§ **WORK REQUIRED**: For every line below, output the text exactly and leave out images.

§ **SUPPLIED DATA**:
=== Section Start ===

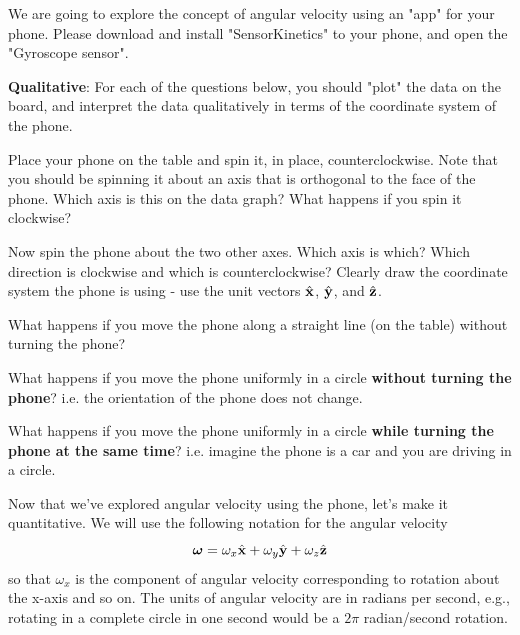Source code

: \documentclass{tufte-handout}
\begin{document}
We are going to explore the concept of angular velocity using an "app" for your phone. Please download and install "SensorKinetics" to your phone, and open the "Gyroscope sensor". 
\be[resume=exercises, label=\textbf{Exercise} (\arabic*)]
\item {\bf Qualitative}: For each of the questions below, you should "plot" the data on the board, and interpret the data qualitatively in terms of the coordinate system of the phone.
\be
\item Place your phone on the table and spin it, in place, counterclockwise. Note that you should be spinning it about an axis that is orthogonal to the face of the phone. Which axis is this on the data graph? What happens if you spin it clockwise?
\item Now spin the phone about the two other axes. Which axis is which? Which direction is clockwise and which is counterclockwise? Clearly draw the coordinate system the phone is using - use the unit vectors $\hat{\mathbf{x}}$, $\hat{\mathbf{y}}$, and $\hat{\mathbf{z}}$. 
\item What happens if you move the phone along a straight line (on the table) without turning the phone?
\item What happens if you move the phone uniformly in a circle {\bf without turning the phone}? i.e. the orientation of the phone does not change.
\item What happens if you move the phone uniformly in a circle {\bf while turning the phone at the same time}? i.e. imagine the phone is a car and you are driving in a circle.
\ee
\ee

Now that we've explored angular velocity using the phone, let's make it quantitative. We will use the following notation for the angular velocity
\[ \boldsymbol \omega = \omega_x \hat{\mathbf{x}} + \omega_y \hat{\mathbf{y}} + \omega_z \hat{\mathbf{z}} \]
so that $\omega_x$ is the component of angular velocity corresponding to rotation about the x-axis and so on. The units of angular velocity are in radians per second, e.g., rotating in a complete circle in one second would be a $2 \pi$ radian/second rotation.
\end{document}
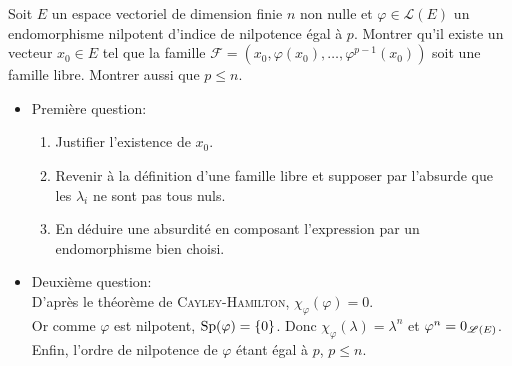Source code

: Soit $E$ un espace vectoriel de dimension finie $n$ non nulle et $\varphi \in \mathscr{L}(E)$ un endomorphisme nilpotent d'indice de nilpotence égal à $p$. Montrer qu'il existe un vecteur $x_0 \in E$ tel que la famille $\mathscr{F}=(x_0, \varphi(x_0), \dots, \varphi^{p-1}(x_0))$ soit une famille libre. Montrer aussi que $p \leqslant n$. 

\begin{itemize}
    \item Première question:
    \begin{enumerate}
        \item Justifier l'existence de $x_0$.
        \item Revenir à la définition d'une famille libre et supposer par l'absurde que les $\lambda_i$ ne sont pas tous nuls. 
        \item En déduire une absurdité en composant l'expression par un endomorphisme bien choisi.
    \end{enumerate}
    \item Deuxième question:\\
        D'après le théorème de \textsc{Cayley}-\textsc{Hamilton}, $\chi_{\varphi}(\varphi) = 0$. \\
        Or comme $\varphi$ est nilpotent, $\mathrm{Sp}(\varphi) = \{0\}$. Donc $\chi_{\varphi}(\lambda) = \lambda^n$ et $\varphi^n = 0_{\mathscr{L}(E)}$. Enfin, l'ordre de nilpotence de $\varphi$ étant égal à $p$, $p \leqslant n$. 
\end{itemize}
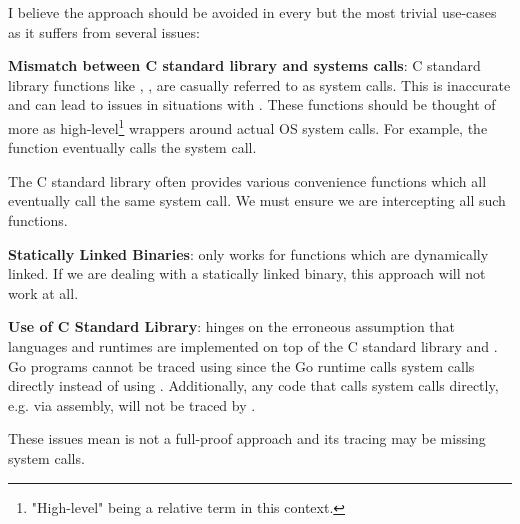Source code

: I believe the \ldpreload{} approach should be avoided in every but the most trivial use-cases as it suffers from several issues:
\begin{compactitem}
    \item \textbf{Mismatch between C standard library and systems calls}: C standard library functions like , ,  are casually referred to as system calls. This is inaccurate and can lead to issues in situations with \ldpreload{}. These functions should be thought of more as high-level\footnote{"High-level" being a relative term in this context.} wrappers around actual OS system calls. For example, the  function eventually calls the  system call.
    
    The C standard library often provides various convenience functions which all eventually call the same system call. We must ensure we are intercepting all such functions.
    \item \textbf{Statically Linked Binaries}: \ldpreload{} only works for functions which are
    dynamically linked. If we are dealing with a statically linked binary, this approach will not work at all.
    \item \textbf{Use of C Standard Library}: \ldpreload{} hinges on the erroneous assumption that languages and runtimes are implemented on top of the C standard library and . Go programs cannot be traced using \ldpreload{} since the Go runtime calls system calls directly instead of using . Additionally, any code that calls system calls directly, e.g. via assembly, will not be traced by \ldpreload.
\end{compactitem}

These issues mean \ldpreload{} is not a full-proof approach and its tracing may be missing system calls.

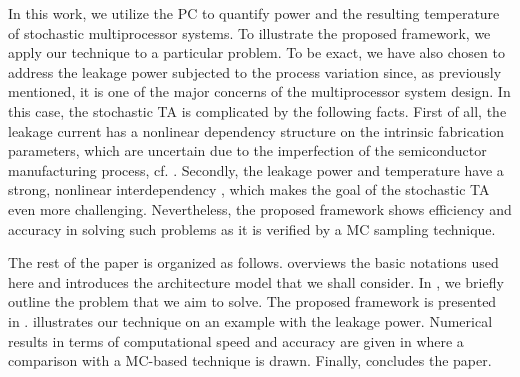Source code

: In this work, we utilize the PC to quantify power and the resulting temperature of stochastic multiprocessor systems. To illustrate the proposed framework, we apply our technique to a particular problem. To be exact, we have also chosen to address the leakage power subjected to the process variation since, as previously mentioned, it is one of the major concerns of the multiprocessor system design. In this case, the stochastic TA is complicated by the following facts. First of all, the leakage current has a nonlinear dependency structure on the intrinsic fabrication parameters, which are uncertain due to the imperfection of the semiconductor manufacturing process, cf. \cite{juan2011, juan2012, srivastava2010}. Secondly, the leakage power and temperature have a strong, nonlinear interdependency \cite{liu2007}, which makes the goal of the stochastic TA even more challenging. Nevertheless, the proposed framework shows efficiency and accuracy in solving such problems as it is verified by a MC sampling technique.

The rest of the paper is organized as follows.  overviews the basic notations used here and introduces the architecture model that we shall consider. In , we briefly outline the problem that we aim to solve. The proposed framework is presented in .  illustrates our technique on an example with the leakage power. Numerical results in terms of computational speed and accuracy are given in  where a comparison with a MC-based technique is drawn. Finally,  concludes the paper.
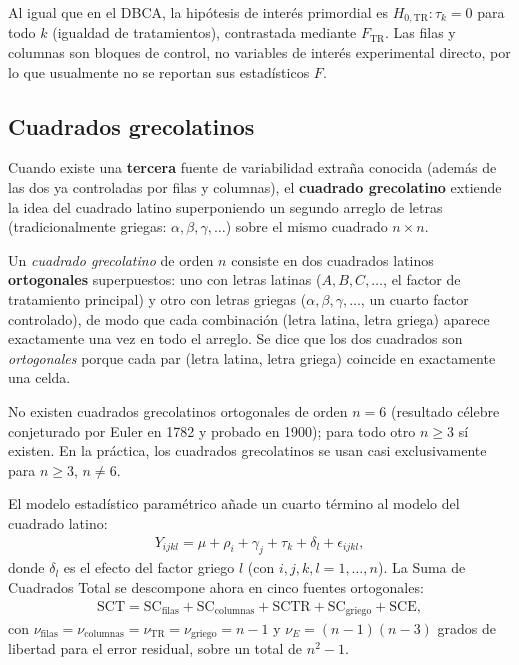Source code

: \begin{observacion}
	Al igual que en el DBCA, la hipótesis de interés primordial es $H_{0,\text{TR}}: \tau_k = 0$ para todo $k$ (igualdad de tratamientos), contrastada mediante $F_{\text{TR}}$. Las filas y columnas son bloques de control, no variables de interés experimental directo, por lo que usualmente no se reportan sus estadísticos $F$.
\end{observacion}

\subsection{Cuadrados grecolatinos}

Cuando existe una \textbf{tercera} fuente de variabilidad extraña conocida (además de las dos ya controladas por filas y columnas), el \textbf{cuadrado grecolatino} extiende la idea del cuadrado latino superponiendo un segundo arreglo de letras (tradicionalmente griegas: $\alpha, \beta, \gamma, \ldots$) sobre el mismo cuadrado $n \times n$.

\begin{definicion}
	Un \emph{cuadrado grecolatino} de orden $n$ consiste en dos cuadrados latinos \textbf{ortogonales} superpuestos: uno con letras latinas ($A, B, C, \ldots$, el factor de tratamiento principal) y otro con letras griegas ($\alpha, \beta, \gamma, \ldots$, un cuarto factor controlado), de modo que cada combinación (letra latina, letra griega) aparece exactamente una vez en todo el arreglo. Se dice que los dos cuadrados son \emph{ortogonales} porque cada par (letra latina, letra griega) coincide en exactamente una celda.
\end{definicion}

\begin{observacion}
	No existen cuadrados grecolatinos ortogonales de orden $n=6$ (resultado célebre conjeturado por Euler en 1782 y probado en 1900); para todo otro $n \geq 3$ sí existen. En la práctica, los cuadrados grecolatinos se usan casi exclusivamente para $n \geq 3$, $n \neq 6$.
\end{observacion}

El modelo estadístico paramétrico añade un cuarto término al modelo del cuadrado latino:
\begin{align}
	Y_{ijkl} = \mu + \rho_i + \gamma_j + \tau_k + \delta_l + \epsilon_{ijkl},
	\label{eq:modelo_cuadrado_grecolatino}
\end{align}
donde $\delta_l$ es el efecto del factor griego $l$ (con $i,j,k,l = 1,\ldots,n$). La Suma de Cuadrados Total se descompone ahora en cinco fuentes ortogonales:
\begin{align}
	\text{SCT} = \text{SC}_{\text{filas}} + \text{SC}_{\text{columnas}} + \text{SCTR} + \text{SC}_{\text{griego}} + \text{SCE},
\end{align}
con $\nu_{\text{filas}} = \nu_{\text{columnas}} = \nu_{\text{TR}} = \nu_{\text{griego}} = n-1$ y $\nu_E = (n-1)(n-3)$ grados de libertad para el error residual, sobre un total de $n^2 - 1$.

=== Section End ===

§ **OUTPUT OF THE EXERCISE**:
Source code

: \documentclass{tufte-handout}
\begin{document}
We are going to explore the concept of angular velocity using an "app" for your phone. Please download and install "SensorKinetics" to your phone, and open the "Gyroscope sensor". 
\be[resume=exercises, label=\textbf{Exercise} (\arabic*)]
\item {\bf Qualitative}: For each of the questions below, you should "plot" the data on the board, and interpret the data qualitatively in terms of the coordinate system of the phone.
\be
\item Place your phone on the table and spin it, in place, counterclockwise. Note that you should be spinning it about an axis that is orthogonal to the face of the phone. Which axis is this on the data graph? What happens if you spin it clockwise?
\item Now spin the phone about the two other axes. Which axis is which? Which direction is clockwise and which is counterclockwise? Clearly draw the coordinate system the phone is using - use the unit vectors $\hat{\mathbf{x}}$, $\hat{\mathbf{y}}$, and $\hat{\mathbf{z}}$. 
\item What happens if you move the phone along a straight line (on the table) without turning the phone?
\item What happens if you move the phone uniformly in a circle {\bf without turning the phone}? i.e. the orientation of the phone does not change.
\item What happens if you move the phone uniformly in a circle {\bf while turning the phone at the same time}? i.e. imagine the phone is a car and you are driving in a circle.
\ee
\ee

Now that we've explored angular velocity using the phone, let's make it quantitative. We will use the following notation for the angular velocity
\[ \boldsymbol \omega = \omega_x \hat{\mathbf{x}} + \omega_y \hat{\mathbf{y}} + \omega_z \hat{\mathbf{z}} \]
so that $\omega_x$ is the component of angular velocity corresponding to rotation about the x-axis and so on. The units of angular velocity are in radians per second, e.g., rotating in a complete circle in one second would be a $2 \pi$ radian/second rotation.
\end{document}
Source code

: Soit $E$ un espace vectoriel de dimension finie $n$ non nulle et $\varphi \in \mathscr{L}(E)$ un endomorphisme nilpotent d'indice de nilpotence égal à $p$. Montrer qu'il existe un vecteur $x_0 \in E$ tel que la famille $\mathscr{F}=(x_0, \varphi(x_0), \dots, \varphi^{p-1}(x_0))$ soit une famille libre. Montrer aussi que $p \leqslant n$. 

\begin{itemize}
    \item Première question:
    \begin{enumerate}
        \item Justifier l'existence de $x_0$.
        \item Revenir à la définition d'une famille libre et supposer par l'absurde que les $\lambda_i$ ne sont pas tous nuls. 
        \item En déduire une absurdité en composant l'expression par un endomorphisme bien choisi.
    \end{enumerate}
    \item Deuxième question:\\
        D'après le théorème de \textsc{Cayley}-\textsc{Hamilton}, $\chi_{\varphi}(\varphi) = 0$. \\
        Or comme $\varphi$ est nilpotent, $\mathrm{Sp}(\varphi) = \{0\}$. Donc $\chi_{\varphi}(\lambda) = \lambda^n$ et $\varphi^n = 0_{\mathscr{L}(E)}$. Enfin, l'ordre de nilpotence de $\varphi$ étant égal à $p$, $p \leqslant n$. 
\end{itemize}
Source code

: I believe the \ldpreload{} approach should be avoided in every but the most trivial use-cases as it suffers from several issues:
\begin{compactitem}
    \item \textbf{Mismatch between C standard library and systems calls}: C standard library functions like , ,  are casually referred to as system calls. This is inaccurate and can lead to issues in situations with \ldpreload{}. These functions should be thought of more as high-level\footnote{"High-level" being a relative term in this context.} wrappers around actual OS system calls. For example, the  function eventually calls the  system call.
    
    The C standard library often provides various convenience functions which all eventually call the same system call. We must ensure we are intercepting all such functions.
    \item \textbf{Statically Linked Binaries}: \ldpreload{} only works for functions which are
    dynamically linked. If we are dealing with a statically linked binary, this approach will not work at all.
    \item \textbf{Use of C Standard Library}: \ldpreload{} hinges on the erroneous assumption that languages and runtimes are implemented on top of the C standard library and . Go programs cannot be traced using \ldpreload{} since the Go runtime calls system calls directly instead of using . Additionally, any code that calls system calls directly, e.g. via assembly, will not be traced by \ldpreload.
\end{compactitem}

These issues mean \ldpreload{} is not a full-proof approach and its tracing may be missing system calls.

Source code

: In this work, we utilize the PC to quantify power and the resulting temperature of stochastic multiprocessor systems. To illustrate the proposed framework, we apply our technique to a particular problem. To be exact, we have also chosen to address the leakage power subjected to the process variation since, as previously mentioned, it is one of the major concerns of the multiprocessor system design. In this case, the stochastic TA is complicated by the following facts. First of all, the leakage current has a nonlinear dependency structure on the intrinsic fabrication parameters, which are uncertain due to the imperfection of the semiconductor manufacturing process, cf. \cite{juan2011, juan2012, srivastava2010}. Secondly, the leakage power and temperature have a strong, nonlinear interdependency \cite{liu2007}, which makes the goal of the stochastic TA even more challenging. Nevertheless, the proposed framework shows efficiency and accuracy in solving such problems as it is verified by a MC sampling technique.

The rest of the paper is organized as follows.  overviews the basic notations used here and introduces the architecture model that we shall consider. In , we briefly outline the problem that we aim to solve. The proposed framework is presented in .  illustrates our technique on an example with the leakage power. Numerical results in terms of computational speed and accuracy are given in  where a comparison with a MC-based technique is drawn. Finally,  concludes the paper.
Source code

: \begin{observacion}
	Al igual que en el DBCA, la hipótesis de interés primordial es $H_{0,\text{TR}}: \tau_k = 0$ para todo $k$ (igualdad de tratamientos), contrastada mediante $F_{\text{TR}}$. Las filas y columnas son bloques de control, no variables de interés experimental directo, por lo que usualmente no se reportan sus estadísticos $F$.
\end{observacion}

\subsection{Cuadrados grecolatinos}

Cuando existe una \textbf{tercera} fuente de variabilidad extraña conocida (además de las dos ya controladas por filas y columnas), el \textbf{cuadrado grecolatino} extiende la idea del cuadrado latino superponiendo un segundo arreglo de letras (tradicionalmente griegas: $\alpha, \beta, \gamma, \ldots$) sobre el mismo cuadrado $n \times n$.

\begin{definicion}
	Un \emph{cuadrado grecolatino} de orden $n$ consiste en dos cuadrados latinos \textbf{ortogonales} superpuestos: uno con letras latinas ($A, B, C, \ldots$, el factor de tratamiento principal) y otro con letras griegas ($\alpha, \beta, \gamma, \ldots$, un cuarto factor controlado), de modo que cada combinación (letra latina, letra griega) aparece exactamente una vez en todo el arreglo. Se dice que los dos cuadrados son \emph{ortogonales} porque cada par (letra latina, letra griega) coincide en exactamente una celda.
\end{definicion}

\begin{observacion}
	No existen cuadrados grecolatinos ortogonales de orden $n=6$ (resultado célebre conjeturado por Euler en 1782 y probado en 1900); para todo otro $n \geq 3$ sí existen. En la práctica, los cuadrados grecolatinos se usan casi exclusivamente para $n \geq 3$, $n \neq 6$.
\end{observacion}

El modelo estadístico paramétrico añade un cuarto término al modelo del cuadrado latino:
\begin{align}
	Y_{ijkl} = \mu + \rho_i + \gamma_j + \tau_k + \delta_l + \epsilon_{ijkl},
	\label{eq:modelo_cuadrado_grecolatino}
\end{align}
donde $\delta_l$ es el efecto del factor griego $l$ (con $i,j,k,l = 1,\ldots,n$). La Suma de Cuadrados Total se descompone ahora en cinco fuentes ortogonales:
\begin{align}
	\text{SCT} = \text{SC}_{\text{filas}} + \text{SC}_{\text{columnas}} + \text{SCTR} + \text{SC}_{\text{griego}} + \text{SCE},
\end{align}
con $\nu_{\text{filas}} = \nu_{\text{columnas}} = \nu_{\text{TR}} = \nu_{\text{griego}} = n-1$ y $\nu_E = (n-1)(n-3)$ grados de libertad para el error residual, sobre un total de $n^2 - 1$.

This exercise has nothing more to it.